Blank Mind

Blank Mind

I haven’t ridden my bike (or any bike) in a while, which is why I haven’t written any of these pieces in a bit. My hiatus from riding is partially because I was living in Puerto Rico for two months and didn’t bring my bike, but also because there’s been a gas leak that I can’t figure out, and I’ve neglected taking it in to get it looked at. 

One of the things I have been doing a lot of recently, however, is writing. In particular, I’ve been writing a novel. The concept is something I won’t get into here, though I may publish chapters of it on this website at a later date, but it’s been a long-running project for me. This is something I’ve been developing (albeit intermittently) for around three years now. 

In working on this, one of the things I’ve found most difficult is getting in the right headspace to write. Once I’m settled down, actually writing, the stuff comes out fairly easily, but I work 9-5 (sometimes more like 7-6), and even though writing of some shape or form is what I’m doing all the time, it’s hard to take time during the day to reset your brain. It’s not easy to switch from writing marketing copy, emails, news, sponsored articles, or blogs to writing creatively, crafting a story from scratch.

This difficulty got me thinking about one of my favorite things about riding, “the blank mind.” People talk about wind therapy a lot, but you don’t hear about “the blank mind” as much. Maybe that’s because I made the term up. I don’t know.

Anyways, the blank mind is the mind I feel I have when riding. I love it so much because it’s an experience similar to mindfulness meditation, without any discipline required. In traditional mindfulness meditation, which I’ve tried to practice off and on for years, you have to block out all your other thoughts. You have to clear your mind yourself, and often it's pretty difficult (at least for me), when you’re just sitting cross legged on the grass somewhere. My mind is constantly thinking about work or friends or family or what I’m going to make for dinner. 

The term “mindfulness,” of course, is somewhat counter-intuitive, but it means being mindful of the present, and nothing else. So thoughts about anything outside the present moment, anything outside of your breath, the way your body feels right now, anything besides that stuff, that’s all what you’re trying to avoid. So I like to think of it as “blank mind.” No thoughts outside the absolute, present moment. “The moment of now,” as Mike Libecki, who I’ve been lucky enough to interview a few times, might put it.

When you're on a motorcycle, this mindfulness is involuntary. You’re completely aware of what you’re doing, but there’s no space for thoughts about anything else. The brakes, the gears, the other drivers around you, the road, it all sits front and center. When you’re on two wheels, thinking about anything other than the present moment isn’t only irrelevant, it’s somewhat distracting and possibly dangerous.

It’s like a cleansing, a refresh, and it’s particularly beneficial for my writing. It takes me back to the core of what I’m thinking and feeling about my story, and I avoid the contrivances that sometimes pour out when I try to switch to writing my novel after a day of writing marketing copy.

This mindfulness, on the back of a bike, it’s a similar sensation to the one I get whenever I’m in the mountains, or anywhere for that matter, and something happens that puts me on edge, when I slip and arrest the fall, or there’s rockfall nearby, for example. This run up to the edge, then a slow recline back from said edge. It’s cathartic. The world seems clearer, sharper, more in focus. 

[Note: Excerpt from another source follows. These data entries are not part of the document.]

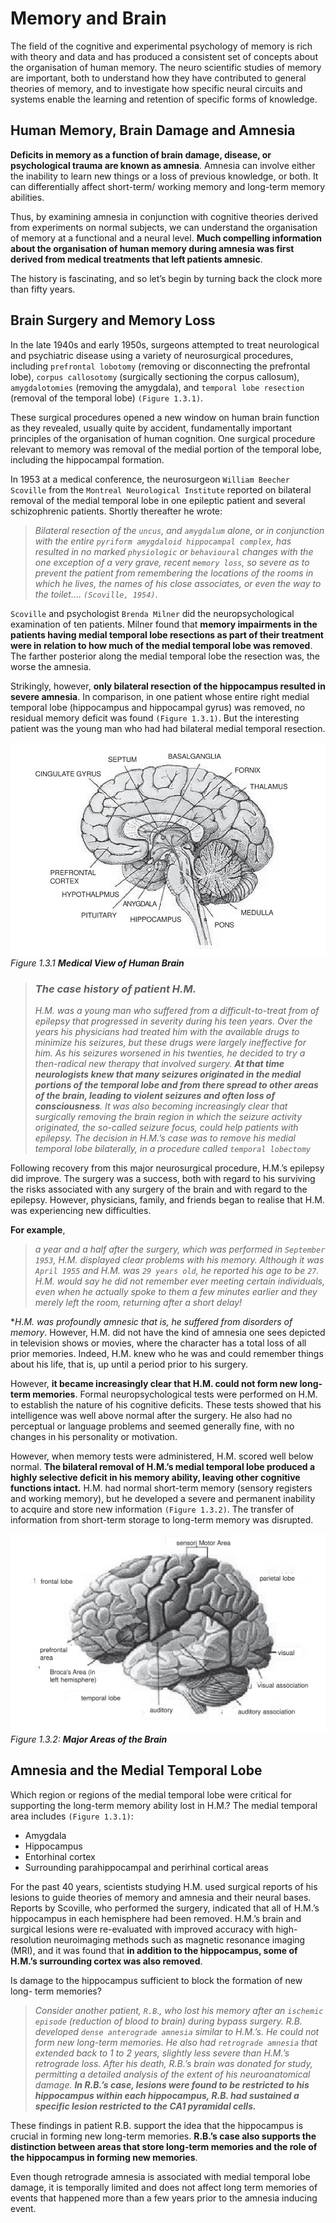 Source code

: # Memory and Brain
The field of the cognitive and experimental psychology of memory is rich with theory and data and has produced a consistent set of concepts
about the organisation of human memory. The neuro scientific studies of memory are important, both to understand how they have contributed to
general theories of memory, and to investigate how specific neural circuits and systems enable the learning and retention of specific forms
of knowledge.

## Human Memory, Brain Damage and Amnesia
**Deficits in memory as a function of brain damage, disease, or psychological trauma are known as amnesia**. Amnesia can involve either
the inability to learn new things or a loss of previous knowledge, or both. It can differentially affect short-term/ working memory and
long-term memory abilities.

Thus, by examining amnesia in conjunction with cognitive theories derived from experiments on normal subjects, we can understand the organisation
of memory at a functional and a neural level. **Much compelling information about the organisation of human memory during amnesia was first
derived from medical treatments that left patients amnesic**.

The history is fascinating, and so let’s begin by turning back the clock more than fifty years.

## Brain Surgery and Memory Loss
In the late 1940s and early 1950s, surgeons attempted to treat neurological and psychiatric disease using a variety of neurosurgical procedures,
including `prefrontal lobotomy` (removing or disconnecting the prefrontal lobe), `corpus callosotomy` (surgically sectioning the corpus callosum),
`amygdalotomies` (removing the amygdala), and `temporal lobe resection` (removal of the temporal lobe) `(Figure 1.3.1)`.

These surgical procedures opened a new window on human brain function as they revealed, usually quite by accident, fundamentally important
principles of the organisation of human cognition. One surgical procedure relevant to memory was removal of the medial portion of the temporal lobe,
including the hippocampal formation.

In 1953 at a medical conference, the neurosurgeon `William Beecher Scoville` from the `Montreal Neurological Institute` reported on
bilateral removal of the medial temporal lobe in one epileptic patient and several schizophrenic patients. Shortly thereafter he wrote:

> *Bilateral resection of the `uncus`, and `amygdalum` alone, or in conjunction with the entire `pyriform amygdaloid hippocampal complex`, has
> resulted in no marked `physiologic` or `behavioural` changes with the one exception of a very grave, recent `memory loss`, so severe as to
> prevent the patient from remembering the locations of the rooms in which he lives, the names of his close associates, or even the way to the
> toilet.... `(Scoville, 1954)`*.

`Scoville` and psychologist `Brenda Milner` did the neuropsychological examination of ten patients. Milner found that **memory impairments in
the patients having medial temporal lobe resections as part of their treatment were in relation to how much of the medial temporal lobe was
removed**. The farther posterior along the medial temporal lobe the resection was, the worse the amnesia.

Strikingly, however, **only bilateral resection of the hippocampus resulted in severe amnesia**. In comparison, in one patient whose entire
right medial temporal lobe (hippocampus and hippocampal gyrus) was removed, no residual memory deficit was found `(Figure 1.3.1)`.
But the interesting patient was the young man who had had bilateral medial temporal resection.

![Figure 1.3.1 Medical View of Human Brain](../images/medical-view-of-human-brain.png)
*Figure 1.3.1 **Medical View of Human Brain***

> ### *The case history of patient H.M.*
> *H.M. was a young man who suffered from a difficult-to-treat from of epilepsy that progressed in severity during his teen years.
> Over the years his physicians had treated him with the available drugs to minimize his seizures, but these drugs were largely ineffective
> for him. As his seizures worsened in his twenties, he decided to try a then-radical new therapy that involved surgery. **At that time
> neurologists knew that many seizures originated in the medial portions of the temporal lobe and from there spread to other areas of the brain,
> leading to violent seizures and often loss of consciousness**. It was also becoming increasingly clear that surgically removing the brain
> region in which the seizure activity originated, the so-called seizure focus, could help patients with epilepsy. The decision in H.M.’s case
> was to remove his medial temporal lobe bilaterally, in a procedure called `temporal lobectomy`*

Following recovery from this major neurosurgical procedure, H.M.’s epilepsy did improve. The surgery was a success, both with regard to his
surviving the risks associated with any surgery of the brain and with regard to the epilepsy. However, physicians, family, and friends began
to realise that H.M. was experiencing new difficulties.

**For example**,

> *a year and a half after the surgery, which was performed in `September 1953`, H.M. displayed clear problems with his memory. Although it was
> `April 1955` and H.M. was `29 years old`, he reported his age to be `27`. H.M. would say he did not remember ever meeting certain individuals,
> even when he actually spoke to them a few minutes earlier and they merely left the room, returning after a short delay!*

**H.M. was profoundly amnesic that is, he suffered from disorders of memory*. However, H.M. did not have the kind of amnesia one sees depicted
in television shows or movies, where the character has a total loss of all prior memories. Indeed, H.M. knew who he was and could remember
things about his life, that is, up until a period prior to his surgery.

However, **it became increasingly clear that H.M. could not form new long-term memories**. Formal neuropsychological tests were performed on
H.M. to establish the nature of his cognitive deficits. These tests showed that his intelligence was well above normal after the surgery.
He also had no perceptual or language problems and seemed generally fine, with no changes in his personality or motivation.

However, when memory tests were administered, H.M. scored well below normal. **The bilateral removal of H.M.’s medial temporal lobe produced a highly selective deficit in his memory ability, leaving other cognitive functions intact.** H.M. had normal short-term memory (sensory registers and
working memory), but he developed a severe and permanent inability to acquire and store new information `(Figure 1.3.2)`.
The transfer of information from short-term storage to long-term memory was disrupted.

![Figure 1.3.2 Major Areas of the Brain](../images/major-areas-of-brain-figure-1-3-2.png)
*Figure 1.3.2: **Major Areas of the Brain***

## Amnesia and the Medial Temporal Lobe
Which region or regions of the medial temporal lobe were critical for supporting the long-term memory ability lost in H.M.?
The medial temporal area includes `(Figure 1.3.1)`:
- Amygdala
- Hippocampus
- Entorhinal cortex
- Surrounding parahippocampal and perirhinal cortical areas

For the past 40 years, scientists studying H.M. used surgical reports of his lesions to guide theories of memory and amnesia and their neural bases.
Reports by Scoville, who performed the surgery, indicated that all of H.M.’s hippocampus in each hemisphere had been removed. H.M.’s brain
and surgical lesions were re-evaluated with improved accuracy with high-resolution neuroimaging methods such as magnetic resonance imaging (MRI),
and it was found that **in addition to the hippocampus, some of H.M.’s surrounding cortex was also removed**.

Is damage to the hippocampus sufficient to block the formation of new long- term memories?

> *Consider another patient, `R.B`., who lost his memory after an `ischemic episode` (reduction of blood to brain) during bypass surgery.
> R.B. developed `dense anterograde amnesia` similar to H.M.’s. He could not form new long-term memories. He also had `retrograde amnesia` that
> extended back to 1 to 2 years, slightly less severe than H.M.’s retrograde loss. After his death, R.B.’s brain was donated for study,
> permitting a detailed analysis of the extent of his neuroanatomical damage. **In R.B.’s case, lesions were found to be restricted to his hippocampus
> within each hippocampus, R.B. had sustained a specific lesion restricted to the CA1 pyramidal cells.***

These findings in patient R.B. support the idea that the hippocampus is crucial in forming new long-term memories. **R.B.’s case also supports
the distinction between areas that store long-term memories and the role of the hippocampus in forming new memories**.

Even though retrograde amnesia is associated with medial temporal lobe damage, it is temporally limited and does not affect long term
memories of events that happened more than a few years prior to the amnesia inducing event.
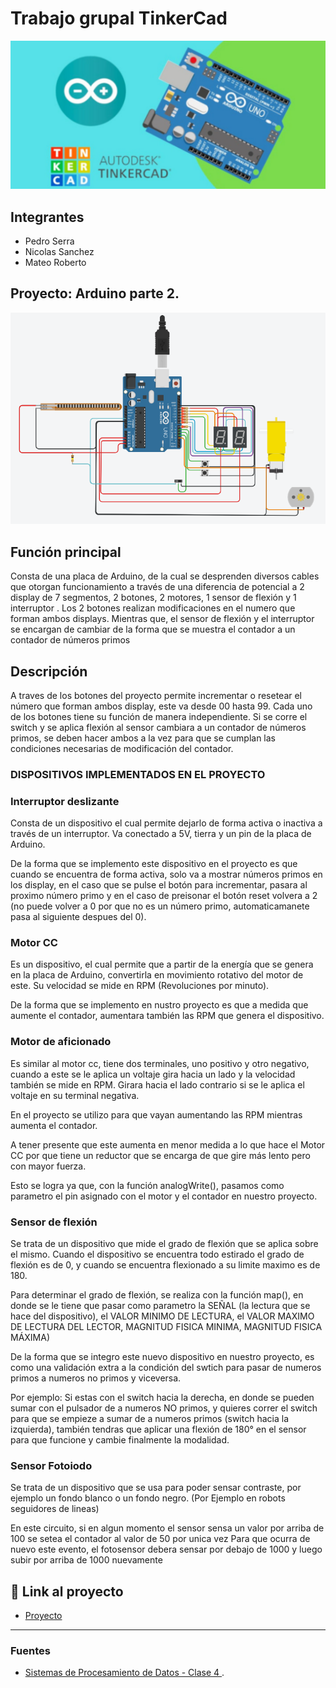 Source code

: # Trabajo grupal TinkerCad 
![Tinkercad](./imagenes/imagenprincipal.PNG)


## Integrantes 
- Pedro Serra
- Nicolas Sanchez 
- Mateo Roberto


## Proyecto: Arduino parte 2.
![Tinkercad](./imagenes/arduinopartedos.PNG)

## Función principal
Consta de una placa de Arduino, de la cual se desprenden diversos cables que otorgan funcionamiento a través de una diferencia de potencial a 2 display de 7 segmentos, 2 botones, 2 motores, 1 sensor de flexión y 1 interruptor . Los 2 botones realizan modificaciones en el numero que forman ambos displays. Mientras que, el sensor de flexión y el interruptor se encargan de cambiar de la forma que se muestra el contador a un contador de números primos


## Descripción
A traves de los botones del proyecto permite incrementar o resetear el número que forman ambos display, este va desde 00 hasta 99. Cada uno de los botones tiene su función de manera independiente. Si se corre el switch y se aplica flexión al sensor cambiara a un contador de números primos, se deben hacer ambos a la vez para que se cumplan las condiciones necesarias de modificación del contador. 


### DISPOSITIVOS IMPLEMENTADOS EN EL PROYECTO


### Interruptor deslizante


Consta de un dispositivo el cual permite dejarlo de forma activa o inactiva a través de un interruptor. Va conectado a 5V, tierra y un pin de la placa de Arduino.

De la forma que se implemento este dispositivo en el proyecto es que cuando se encuentra de forma activa, solo va a mostrar números primos en los display, en el caso que se pulse el botón para incrementar, pasara al proximo número primo y en el caso de preisonar el botón reset volvera a 2 (no puede volver a 0 por que no es un número primo, automaticamanete pasa al siguiente despues del 0).


### Motor CC

Es un dispositivo, el cual permite que a partir de la energía que se genera en la placa de Arduino, convertirla en movimiento rotativo del motor de este. Su velocidad se mide en RPM (Revoluciones por minuto).

De la forma que se implemento en nustro proyecto es que a medida que aumente el contador, aumentara también las RPM que genera el dispositivo.


### Motor de aficionado

Es similar al motor cc, tiene dos terminales, uno positivo y otro negativo, cuando a este se le aplica un voltaje gira hacia un lado y la velocidad también se mide en RPM. Girara hacia el lado contrario si se le aplica el voltaje en su terminal negativa.

En el proyecto se utilizo para que vayan aumentando las RPM mientras aumenta el contador. 

A tener presente que este aumenta en menor medida a lo que hace el Motor CC por que tiene un reductor que se encarga de que gire más lento pero con mayor fuerza. 

Esto se logra ya que, con la función analogWrite(), pasamos como parametro el pin asignado con el motor y el contador en nuestro proyecto.


### Sensor de flexión

Se trata de un dispositivo que mide el grado de flexión que se aplica sobre el mismo. Cuando el dispositivo se encuentra todo estirado el grado de flexión es de 0, y cuando se encuentra flexionado a su limite maximo es de 180.

Para determinar el grado de flexión, se realiza con la función map(), en donde se le tiene que pasar como parametro la SEÑAL (la lectura que se hace del dispositivo), el VALOR MINIMO DE LECTURA, el VALOR MAXIMO DE LECTURA DEL LECTOR, MAGNITUD FISICA MINIMA, MAGNITUD FISICA MÁXIMA)

De la forma que se integro este nuevo dispositivo en nuestro proyecto, es como una validación extra a la condición del swtich para pasar de numeros primos a numeros no primos y viceversa. 

Por ejemplo:
Si estas con el switch hacia la derecha, en donde se pueden sumar con el pulsador de a numeros NO primos, y quieres correr el switch para que se empieze a sumar de a numeros primos (switch hacia la izquierda), también tendras que aplicar una flexión de 180° en el sensor para que funcione y cambie finalmente la modalidad.

### Sensor Fotoiodo
  
Se trata de un dispositivo que se usa para poder sensar contraste, por ejemplo un fondo blanco o un fondo negro. (Por Ejemplo en robots seguidores de lineas)

En este circuito, si en algun momento el sensor sensa un valor por arriba de 100 se setea el contador al valor de 50 por unica vez
Para que ocurra de nuevo este evento, el fotosensor debera sensar por debajo de 1000 y luego subir por arriba de 1000 nuevamente

## :robot: Link al proyecto
- [Proyecto](https://www.tinkercad.com/things/3hVvbIxe08W-copy-of-prueba-arduino-parte-2/editel?sharecode=qrnuN5tODLlp821AcmzkxnAFB7gtEZIQAAGe-Zmddds)

---
### Fuentes
- [Sistemas de Procesamiento de Datos - Clase 4
](https://www.youtube.com/watch?v=_Ry7mtURGDE&t=1755s).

Unlike in the mountains, however, on a motorcycle, this feeling is sustained. I imagine it’s something similar, granted on much a smaller scale, to free solo climbing, where there is no rope or safety measure in place. This feeling of being in complete control, the realization that complete focus is necessary to prevent mishap, it has its benefits.

I’ve done hundreds of meditation sessions by myself, listened to dozens of meditation tapes and podcasts, visited Buddhist monasteries and temples, even. But in my lifetime, I haven’t found any better way to generate mindfulness than simply being on the back of a motorcycle.